State how many lines below hold the word "chapter". Give that number and no other text.

Dataset entries.
▬▬▬▬▬▬▬▬▬▬
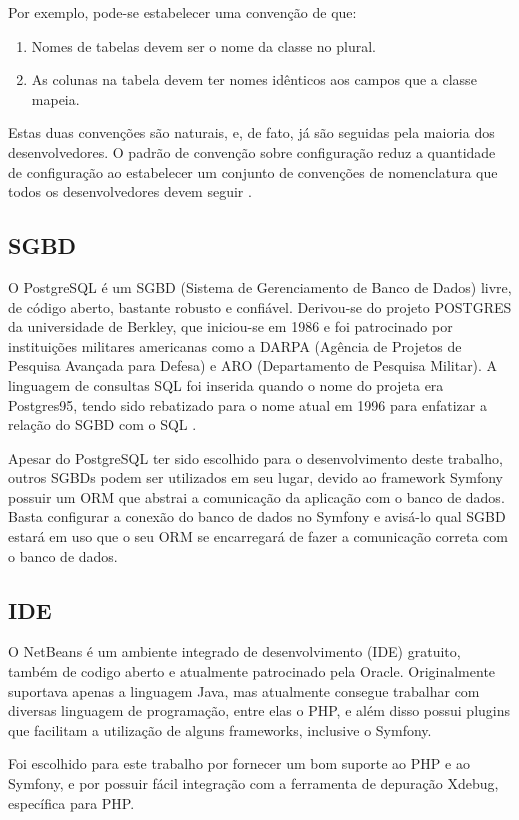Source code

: Por exemplo, pode-se estabelecer uma convenção de que:
\begin{enumerate}
\item Nomes de tabelas devem ser o nome da classe no plural.
\item As colunas na tabela devem ter nomes idênticos aos campos que a classe mapeia.
\end{enumerate}

Estas duas convenções são naturais, e, de fato, já são seguidas pela maioria dos desenvolvedores.
O padrão de convenção sobre configuração reduz a quantidade de configuração ao estabelecer
um conjunto de convenções de nomenclatura que todos os desenvolvedores devem seguir \cite{Chen}.

\subsection{SGBD}
O PostgreSQL é um SGBD (Sistema de Gerenciamento de Banco de Dados) livre, de código aberto,
bastante robusto e confiável. Derivou-se do projeto POSTGRES da universidade de Berkley, que 
iniciou-se em 1986 e foi patrocinado por instituições militares americanas como a DARPA
 (Agência de Projetos de Pesquisa Avançada para Defesa) e ARO (Departamento de Pesquisa Militar).
A linguagem de consultas SQL foi inserida quando o nome do projeta era Postgres95, tendo sido
rebatizado para o nome atual em 1996 para enfatizar a relação do SGBD com o SQL \cite{postgresql}.

Apesar do PostgreSQL ter sido escolhido para o desenvolvimento deste trabalho, outros SGBDs
podem ser utilizados em seu lugar, devido ao framework Symfony possuir um ORM que abstrai
a comunicação da aplicação com o banco de dados. Basta configurar a conexão do banco de dados
no Symfony e avisá-lo qual SGBD estará em uso que o seu ORM se encarregará de fazer a comunicação
correta com o banco de dados.

\subsection{IDE}
O NetBeans é um ambiente integrado de desenvolvimento (IDE) gratuito, também de codigo aberto e 
atualmente patrocinado pela Oracle. Originalmente suportava apenas a linguagem Java, mas atualmente
consegue trabalhar com diversas linguagem de programação, entre elas o PHP, e além disso possui plugins
que facilitam a utilização de alguns frameworks, inclusive o Symfony.

Foi escolhido para este trabalho por fornecer um bom suporte ao PHP e ao Symfony, e por possuir fácil
integração com a ferramenta de depuração Xdebug, específica para PHP.

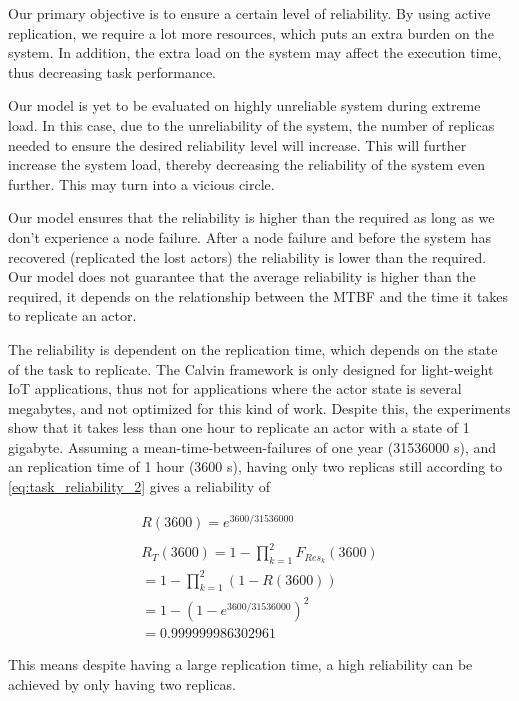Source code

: \documentclass{cslthse-msc}
\begin{document}
Our primary objective is to ensure a certain level of reliability. By using active replication, we require a lot more resources, which puts an extra burden on the system. In addition, the extra load on the system may affect the execution time, thus decreasing task performance.

Our model is yet to be evaluated on highly unreliable system during extreme load. In this case, due to the unreliability of the system, the number of replicas needed to ensure the desired reliability level will increase. This will further increase the system load, thereby decreasing the reliability of the system even further. This may turn into a vicious circle.

Our model ensures that the reliability is higher than the required as long as we don't experience a node failure. After a node failure and before the system has recovered (replicated the lost actors) the reliability is lower than the required. Our model does not guarantee that the average reliability is higher than the required, it depends on the relationship between the MTBF and the time it takes to replicate an actor.

The reliability is dependent on the replication time, which depends on the state of the task to replicate. The Calvin framework is only designed for light-weight IoT applications, thus not for applications where the actor state is several megabytes, and not optimized for this kind of work. Despite this, the experiments show that it takes less than one hour to replicate an actor with a state of 1 gigabyte. Assuming a mean-time-between-failures of one year (31536000 s), and an replication time of 1 hour (3600 s), having only two replicas still according to \cref{eq:task_reliability_2} gives a reliability of

\begin{equation*}
\begin{split}
R(3600) = e^{3600/31536000}\\
\\
R_{T}(3600) = 1 - \prod\limits_{k=1}^2  F_{Res_k}(3600)\\
= 1 - \prod\limits_{k=1}^2  (1 - R(3600))\\
= 1 - (1 - e^{3600/31536000})^2\\
=  0.999999986302961
\end{split}
\end{equation*}

This means despite having a large replication time, a high reliability can be achieved by only having two replicas.
\end{document}
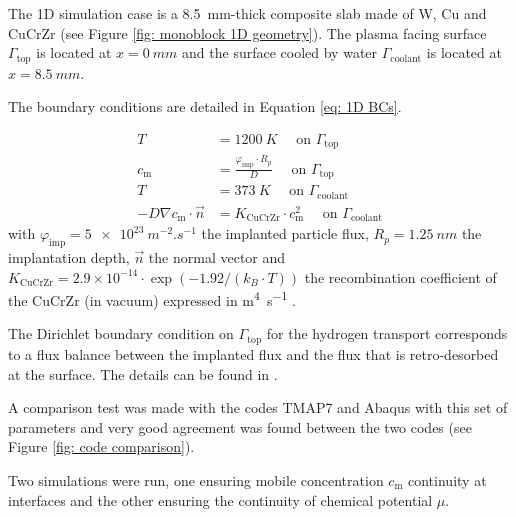 The 1D simulation case is a \SI{8.5}{mm}-thick composite slab made of W, Cu and CuCrZr (see Figure \ref{fig: monoblock 1D geometry}).
The plasma facing surface $\Gamma_\mathrm{top}$ is located at $x=\SI{0}{mm}$ and the surface cooled by water $\Gamma_\mathrm{coolant}$ is located at $x=\SI{8.5}{mm}$.


The boundary conditions are detailed in Equation \ref{eq: 1D BCs}.

\begin{subequations}
    \begin{align}
    T &= \SI{1200}{K}\quad \text { on } \Gamma_\mathrm{top}\\
    c_\mathrm{m} &=  \frac{\varphi_\mathrm{imp} \cdot R_p}{D} \quad \text { on } \Gamma_\mathrm{top}\\
    T &= \SI{373}{K} \quad \text { on } \Gamma_\mathrm{coolant}\\
    -D \nabla c_\mathrm{m} \cdot \vec{n} &= K_\mathrm{CuCrZr} \cdot c_\mathrm{m}^{2} \quad \text { on } \Gamma_\mathrm{coolant}  
    \end{align}
    \label{eq: 1D BCs}
\end{subequations}
with $\varphi_\mathrm{imp} = \SI{5e23}{m^{-2}.s^{-1}}$ the implanted particle flux, $R_p = \SI{1.25}{nm}$ the implantation depth, $\vec{n}$ the normal vector and $K_\mathrm{CuCrZr} = 2.9 \times 10^{-14}\cdot \exp{(-1.92/(k_B\cdot T))}$ the recombination coefficient of the CuCrZr (in vacuum) expressed in \si{m^4.s^{-1}} .

The Dirichlet boundary condition on $\Gamma_\mathrm{top}$ for the hydrogen transport corresponds to a flux balance between the implanted flux and the flux that is retro-desorbed at the surface.
The details can be found in .

A comparison test was made with the codes TMAP7 and Abaqus with this set of parameters and very good agreement was found between the two codes (see Figure \ref{fig: code comparison}).



Two simulations were run, one ensuring mobile concentration $c_\mathrm{m}$ continuity at interfaces and the other ensuring the continuity of chemical potential $\mu$.

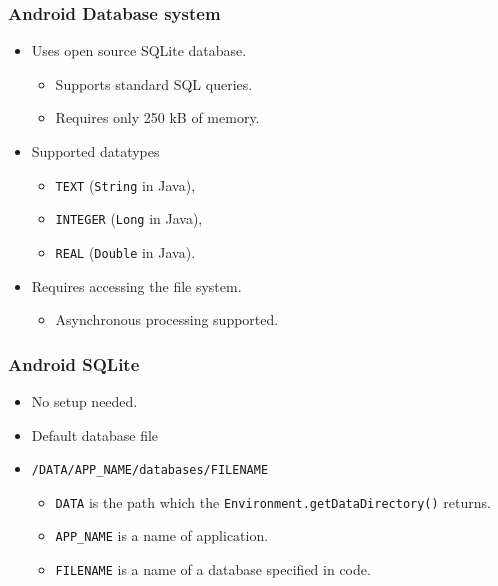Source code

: \documentclass[10pt,xcolor=pdflatex]{beamer}
\begin{document}
\begin{frame}[fragile]\frametitle{Android Database system}
\begin{itemize}
	\item Uses open source SQLite database.
	  \begin{itemize}
		\item Supports standard SQL queries.
		\item Requires only 250 kB of memory.
	  \end{itemize}
    \item Supported datatypes
	  \begin{itemize}
		\item \texttt{TEXT} (\texttt{String} in Java),
		\item \texttt{INTEGER} (\texttt{Long} in Java),
		\item \texttt{REAL} (\texttt{Double} in Java).
	  \end{itemize}
    \item Requires accessing the file system.
	  \begin{itemize}
	 	\item Asynchronous processing supported.
	  \end{itemize}
\end{itemize}
\end{frame}


\begin{frame}[fragile]\frametitle{Android SQLite}
\begin{itemize}
  \item No setup needed.
  \item Default database file
  \item[] \texttt{/DATA/APP\_NAME/databases/FILENAME}
    \begin{itemize}
	  \item \texttt{DATA} is the path which the \texttt{Environment.getDataDirectory()} returns.
	  \item \texttt{APP\_NAME} is a name of application.
	  \item \texttt{FILENAME} is a name of a database specified in code.
    \end{itemize}
\end{itemize}
\end{frame}
\end{document}
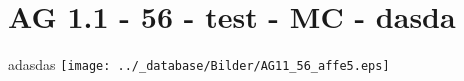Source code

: \section{AG 1.1 - 56 - test - MC - dasda}

\begin{beispiel}[AG 1.1]{1}
adasdas \texttt{[image: ../\_database/Bilder/AG11\_56\_affe5.eps]}
\end{beispiel}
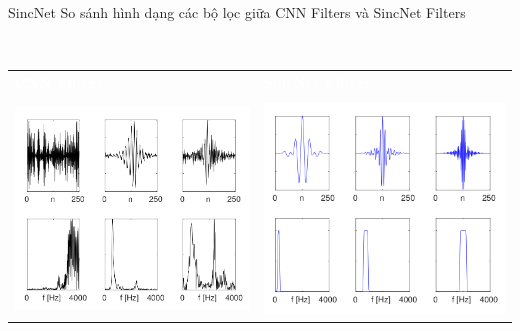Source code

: \documentclass[notheorems, aspectratio=54]{beamer}
\begin{document}
\begin{frame}{SincNet}
	So sánh hình dạng các bộ lọc giữa CNN Filters và SincNet Filters
	\begin{block}{~\vspace{0.7cm}}
		\begin{center}
			\vspace{-0.8cm}
			\begin{tabular}{p{0.45\textwidth}|p{}}
				\textcolor{white}{\bf CNN Filters} & \textcolor{white}{\bf SincNet Filters} \\\\
				\includegraphics[width=1\linewidth]{images/cnn_filters.png} & \includegraphics[width=1\linewidth]{images/sincnet_filters.png}\\
			\end{tabular}
		\end{center}
	\end{block}
\end{frame}
\end{document}
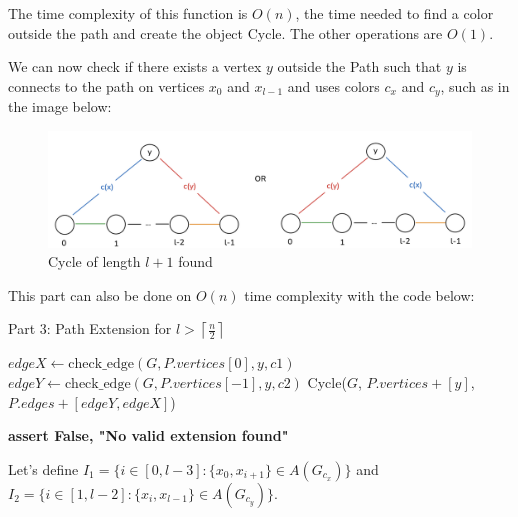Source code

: The time complexity of this function is $O(n)$, the time needed
to find a color outside the path and create the object Cycle. The other
operations are $O(1)$.

We can now check if there exists a vertex $y$ outside the Path
such that $y$ is connects to the path on vertices $x_0$ and $x_{l-1}$
and uses colors $c_x$ and $c_y$, such as in the image below:

\begin{figure}[H]
    \centering
    \includegraphics[width=1\textwidth]{figuras/path_vertex_outside.png}
    \caption{Cycle of length \( l + 1 \) found}
    \label{fig:path_vertex_outside}
\end{figure}

This part can also be done on $O(n)$ time complexity with
the code below:

\begin{algorithm}[H]
    \caption{Part 3: Path Extension for \( l > \left \lceil \frac{n}{2} \right \rceil \)}
    \begin{algorithmic}
            \For{$[c1, c2] \in [[cx, cy], [cy, cx]]$} 
                        \State $edgeX \gets \text{check\_edge}(G, P.vertices[0], y, c1)$
                        \State $edgeY \gets \text{check\_edge}(G, P.vertices[-1], y, c2)$
                            \State \Return Cycle($G$, $P.vertices + [y]$, $P.edges + [edgeY, edgeX]$)
                        \EndIf
                    \EndIf
                \EndFor
            \EndFor

            \State \textbf{assert False, "No valid extension found"}
        \EndFunction
    \end{algorithmic}
\end{algorithm}

Let's define $I_1 = \{i \in [0, l - 3]: \{x_0, x_{i + 1}\} \in A(G_{c_x})\}$ and 
$I_2 = \{i \in [1, l - 2]: \{x_i, x_{l-1}\} \in A(G_{c_y})\}$.

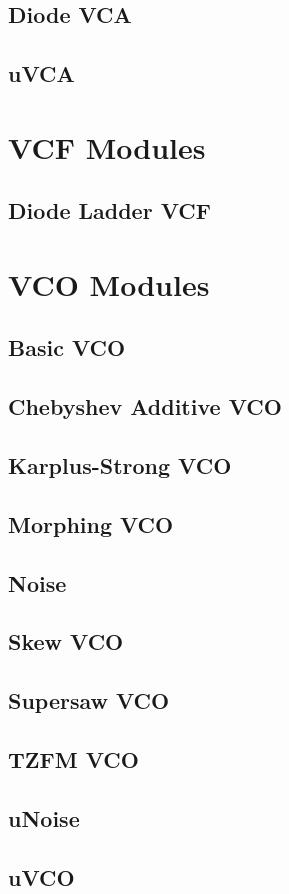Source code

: \documentclass[11pt]{book}
\begin{document}
\section{Diode VCA}
\section{uVCA}

\chapter{VCF Modules}
\section{Diode Ladder VCF}

\chapter{VCO Modules}
\section{Basic VCO}
\section{Chebyshev Additive VCO}
\section{Karplus-Strong VCO}
\section{Morphing VCO}
\section{Noise}
\section{Skew VCO}
\section{Supersaw VCO}
\section{TZFM VCO}
\section{uNoise}
\section{uVCO}
\end{document}
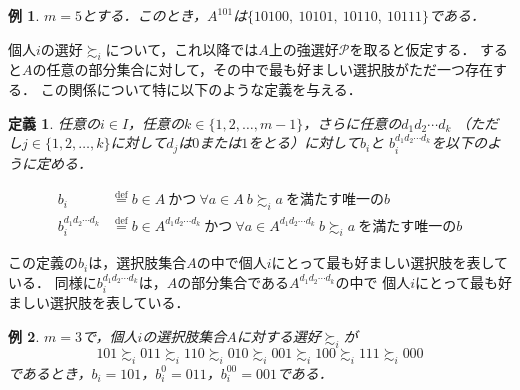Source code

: \documentclass[dvipdfmx]{jsarticle}
\newtheorem{definition}{定義}
\newtheorem{example}{例}
\begin{document}
\begin{example}
  $m=5$とする．このとき，$A^{101}$は$\{10100,\ 10101,\ 10110,\ 10111\}$である．
\end{example}

個人$i$の選好$\succsim_i$について，これ以降では$A$上の強選好$\mathcal{P}$を取ると仮定する．
すると$A$の任意の部分集合に対して，その中で最も好ましい選択肢がただ一つ存在する．
この関係について特に以下のような定義を与える．

\begin{definition}\label{def:最上位選択肢}
  任意の$i \in I$，任意の$k \in \{1,2,\ldots,m-1\}$，さらに任意の$d_{1}d_{2}\cdots d_{k}$
  （ただし$j \in \{1,2,\ldots,k \}$に対して$d_j$は$0$または$1$をとる）に対して$b_{i}$と
  $b_{i}^{d_{1}d_{2}\cdots d_{k}}$を以下のように定める．

  \begin{align*}
    b_i &\stackrel{\mathrm{def}}{=} b \in A\ \text{かつ}\ \forall a \in A \ b \succsim_i a\
    \text{を満たす唯一の}b \\
    b_{i}^{d_{1}d_{2}\cdots d_{k}} &\stackrel{\mathrm{def}}{=}
    b \in A^{d_{1}d_{2}\cdots d_{k}} \ \text{かつ}\ \forall a \in A^{d_{1}d_{2}\cdots d_{k}}
    \ b \succsim_i a\ \text{を満たす唯一の}b
  \end{align*}
\end{definition}

\noindent{}この定義の$b_i$は，選択肢集合$A$の中で個人$i$にとって最も好ましい選択肢を表している．
同様に$b_{i}^{d_{1}d_{2}\cdots d_{k}}$は，$A$の部分集合である$A^{d_{1}d_{2}\cdots d_{k}}$の中で
個人$i$にとって最も好ましい選択肢を表している．

\begin{example}
  $m=3$で，個人$i$の選択肢集合$A$に対する選好$\succsim_i$が
  \[
    101 \succsim_i 011 \succsim_i 110 \succsim_i 010 \succsim_i 001 \succsim_i 100
    \succsim_i 111 \succsim_i 000
  \]
  であるとき，$b_i = 101$，$b_{i}^{0} = 011$，$b_{i}^{00} = 001$である．
\end{example}
\end{document}
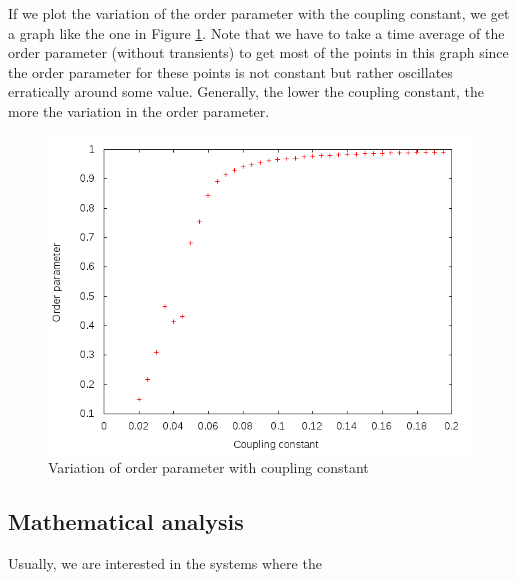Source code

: \documentclass[12pt]{article}
\begin{document}
If we plot the variation of the order parameter with the coupling constant, we get a graph like the one in Figure \ref{fig:plot:ovc}. Note that we have to take a time average of the order parameter (without transients) to get most of the points in this graph since the order parameter for these points is not constant but rather oscillates erratically around some value. Generally, the lower the coupling constant, the more the variation in the order parameter.

\begin{figure}
\centering
\includegraphics[scale=0.5]{data/ovcoupling}
\caption{Variation of order parameter with coupling constant}
\label{fig:plot:ovc}
\end{figure}



\subsection{Mathematical analysis}

Usually, we are interested in the systems where the
\end{document}
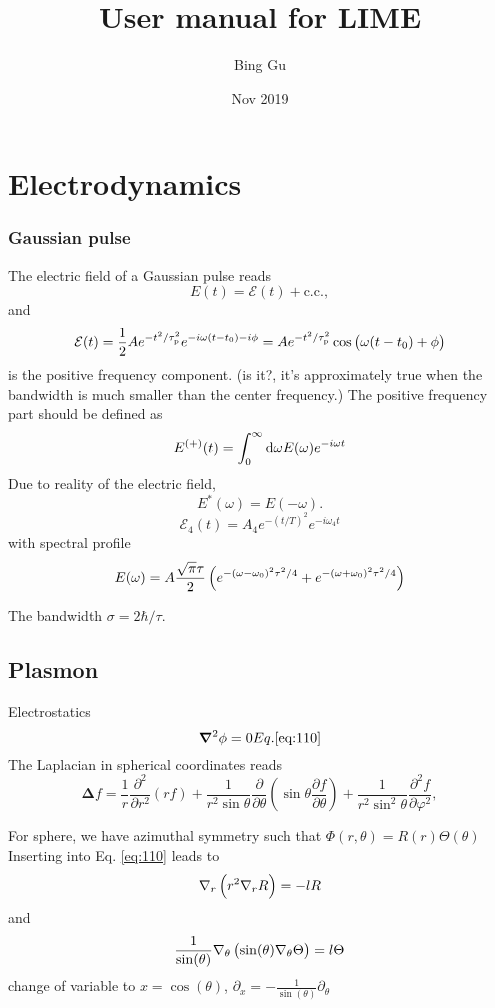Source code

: \documentclass[a4paper,12pt]{book}
\newcommand{\pa}{\partial}
\newcommand{\mc}[1]{\mathcal{#1}}
\newcommand{\eq}[1]{Eq. \eqref{#1}}
\newcommand{\half}{\frac{1}{2}}
\newcommand{\grad}{\nabla}
\renewcommand{\pa}{\partial}
\newcommand{\be}{\begin{equation}}
\newcommand{\ee}{\end{equation}}
\newcommand{\pos}{{(+)}}
\begin{document}
\author{Bing Gu}
\title{User manual for LIME}
\date{Nov 2019}

\frontmatter
\maketitle
\tableofcontents

\mainmatter
%
%


\chapter{Electrodynamics}

\subsection{Gaussian pulse}
The electric field of a Gaussian pulse reads 
\be E(t) = \mc{E}(t) + \text{c.c.}, \ee 
and 
\be \mc{E}(t)  = \half A e^{-t^2/\tau_\text{p}^2} e^{-i\omega (t-t_0) - i \phi} = A e^{-t^2/\tau_\text{p}^2} \cos\del{\omega (t-t_0) + \phi}
\ee 
is the positive frequency component. (is it?, it's approximately true when the bandwidth is much smaller than the center frequency.)
The positive frequency part should be defined as 
\be 
E^\pos(t) = \int_0^\infty \dif \omega E(\omega) e^{-i\omega t} 
\ee 
Due to reality of the electric field, 
\be 
E^*(\omega) = E(-\omega).
\ee 
\be 
\mc{E}_4(t) = A_4 e^{-(t/T)^2} e^{-i\omega_4 t}
\ee 
with spectral profile 
\be 
{E}(\omega) = A\frac{\sqrt{\pi}\tau}{2} \del{ e^{- {(\omega - \omega_0)^2\tau^2/4}} + e^{- {(\omega + \omega_0)^2\tau^2/4}}}
\ee 

The bandwidth $\sigma = 2\hbar/\tau$.  


\section{Plasmon }

Electrostatics
\be
\bm \grad^2 \phi = 0
\eq{eq:110}
\ee
The Laplacian in spherical coordinates reads
\be
\bm \Delta f={\frac {1}{r}}{\frac {\partial ^{2}}{\partial r^{2}}}(rf)+{\frac {1}{r^{2}\sin \theta }}{\frac {\partial }{\partial \theta }}\left(\sin \theta {\frac {\partial f}{\partial \theta }}\right)+{\frac {1}{r^{2}\sin ^{2}\theta }}{\frac {\partial ^{2}f}{\partial \varphi ^{2}}},
\ee

For sphere, we have azimuthal symmetry such that $\Phi(r, \theta) = R(r) \Theta(\theta)$
Inserting into \eq{eq:110} leads to
\be
\grad_r \del{r^2 \grad_r R} = - l R
\ee
and
\be
\frac{1}{\sin(\theta)} \grad_\theta \del{\sin(\theta) \grad_\theta \Theta} = l \Theta
\ee
change of variable to $x = \cos(\theta)$,
$ \pa_x = - \frac{1}{\sin(\theta)} \pa_\theta
$
\end{document}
▬▬▬▬▬▬▬▬▬▬
RESPONSE TO THIS TASK.
3